* [What is expected]: Copy every entry word for word. Skip the pictures.

[Collected data entries]

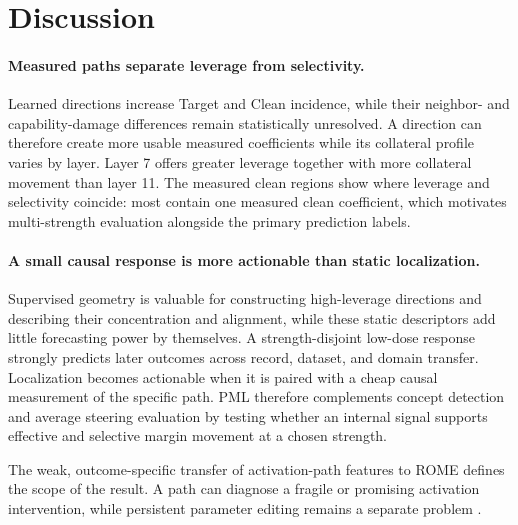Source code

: \section{Discussion}

\paragraph{Measured paths separate leverage from selectivity.}
Learned directions increase Target and Clean incidence, while their
neighbor- and capability-damage differences remain statistically unresolved.
A direction can therefore create more usable measured coefficients while its
collateral profile varies by layer. Layer 7 offers greater leverage together
with more collateral movement than layer 11. The measured clean regions show
where leverage and selectivity coincide: most contain one measured clean
coefficient, which motivates multi-strength evaluation alongside the primary
prediction labels.



\paragraph{A small causal response is more actionable than static localization.}
Supervised geometry is valuable for constructing high-leverage directions and
describing their concentration and alignment, while these static descriptors
add little forecasting power by themselves. A strength-disjoint low-dose
response strongly predicts later outcomes across record, dataset, and domain
transfer. Localization becomes actionable when it is paired with a cheap causal
measurement of the specific path. PML therefore complements concept detection
and average steering evaluation
\citep{wu25a,silva-etal-2025-steering,goyal-iii-2026-steering} by testing
whether an internal signal supports effective and selective margin movement at
a chosen strength.

The weak, outcome-specific transfer of activation-path features to ROME defines
the scope of the result. A path can diagnose a fragile or promising activation
intervention, while persistent parameter editing remains a separate problem
\citep{NEURIPS2023_3927bbdc}.
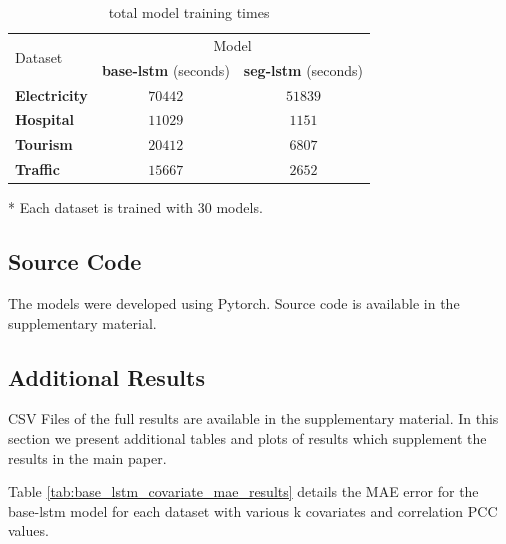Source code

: \documentclass{article}
\begin{document}
\begin{table}[tbp]
  \caption{total model training times}
  \centering
  \begin{threeparttable}
  \begin{small}
  \renewcommand{\multirowsetup}{\centering}
  \setlength{\tabcolsep}{8pt}
  \begin{tabular}{lcc}
    \toprule
    \multirow{2}{*}{Dataset} & \multicolumn{2}{c}{Model} \\
    \cmidrule{2-3}
     & \textbf{base-lstm} (seconds) & \textbf{seg-lstm} (seconds)\\
    \midrule
    \multirow{1}{*}{\textbf{Electricity}} & $70442$ & $51839$ \\
    \midrule
    \multirow{1}{*}{\textbf{Hospital}} & $11029$ & $1151$ \\
    \midrule
    \multirow{1}{*}{\textbf{Tourism}} & $20412$ & $6807$ \\
    \midrule
    \multirow{1}{*}{\textbf{Traffic}} & $15667$ & $2652$ \\
    \bottomrule
  \end{tabular}
  \begin{tablenotes}
    \item[*] Each dataset is trained with 30 models.
  \end{tablenotes}
  \end{small}
  \end{threeparttable}
  \vspace{-15pt}
  \label{tab:training_time}
\end{table}

\subsection{Source Code}
The models were developed using Pytorch. Source code is available in the supplementary material. 
\FloatBarrier

\subsection{Additional Results}
CSV Files of the full results are available in the supplementary material.
In this section we present additional tables and plots of results which supplement the results in the main paper. 

Table \ref{tab:base_lstm_covariate_mae_results} details
the MAE error for the base-lstm model for each dataset with various k covariates and correlation PCC values.  
\end{document}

* [Written answer]:
Source code

: \section{Discussion}

\paragraph{Measured paths separate leverage from selectivity.}
Learned directions increase Target and Clean incidence, while their
neighbor- and capability-damage differences remain statistically unresolved.
A direction can therefore create more usable measured coefficients while its
collateral profile varies by layer. Layer 7 offers greater leverage together
with more collateral movement than layer 11. The measured clean regions show
where leverage and selectivity coincide: most contain one measured clean
coefficient, which motivates multi-strength evaluation alongside the primary
prediction labels.



\paragraph{A small causal response is more actionable than static localization.}
Supervised geometry is valuable for constructing high-leverage directions and
describing their concentration and alignment, while these static descriptors
add little forecasting power by themselves. A strength-disjoint low-dose
response strongly predicts later outcomes across record, dataset, and domain
transfer. Localization becomes actionable when it is paired with a cheap causal
measurement of the specific path. PML therefore complements concept detection
and average steering evaluation
\citep{wu25a,silva-etal-2025-steering,goyal-iii-2026-steering} by testing
whether an internal signal supports effective and selective margin movement at
a chosen strength.

The weak, outcome-specific transfer of activation-path features to ROME defines
the scope of the result. A path can diagnose a fragile or promising activation
intervention, while persistent parameter editing remains a separate problem
\citep{NEURIPS2023_3927bbdc}.
Source code

: \documentclass{article}
\begin{document}
\begin{table}[tbp]
  \caption{total model training times}
  \centering
  \begin{threeparttable}
  \begin{small}
  \renewcommand{\multirowsetup}{\centering}
  \setlength{\tabcolsep}{8pt}
  \begin{tabular}{lcc}
    \toprule
    \multirow{2}{*}{Dataset} & \multicolumn{2}{c}{Model} \\
    \cmidrule{2-3}
     & \textbf{base-lstm} (seconds) & \textbf{seg-lstm} (seconds)\\
    \midrule
    \multirow{1}{*}{\textbf{Electricity}} & $70442$ & $51839$ \\
    \midrule
    \multirow{1}{*}{\textbf{Hospital}} & $11029$ & $1151$ \\
    \midrule
    \multirow{1}{*}{\textbf{Tourism}} & $20412$ & $6807$ \\
    \midrule
    \multirow{1}{*}{\textbf{Traffic}} & $15667$ & $2652$ \\
    \bottomrule
  \end{tabular}
  \begin{tablenotes}
    \item[*] Each dataset is trained with 30 models.
  \end{tablenotes}
  \end{small}
  \end{threeparttable}
  \vspace{-15pt}
  \label{tab:training_time}
\end{table}

\subsection{Source Code}
The models were developed using Pytorch. Source code is available in the supplementary material. 
\FloatBarrier

\subsection{Additional Results}
CSV Files of the full results are available in the supplementary material.
In this section we present additional tables and plots of results which supplement the results in the main paper. 

Table \ref{tab:base_lstm_covariate_mae_results} details
the MAE error for the base-lstm model for each dataset with various k covariates and correlation PCC values.  
\end{document}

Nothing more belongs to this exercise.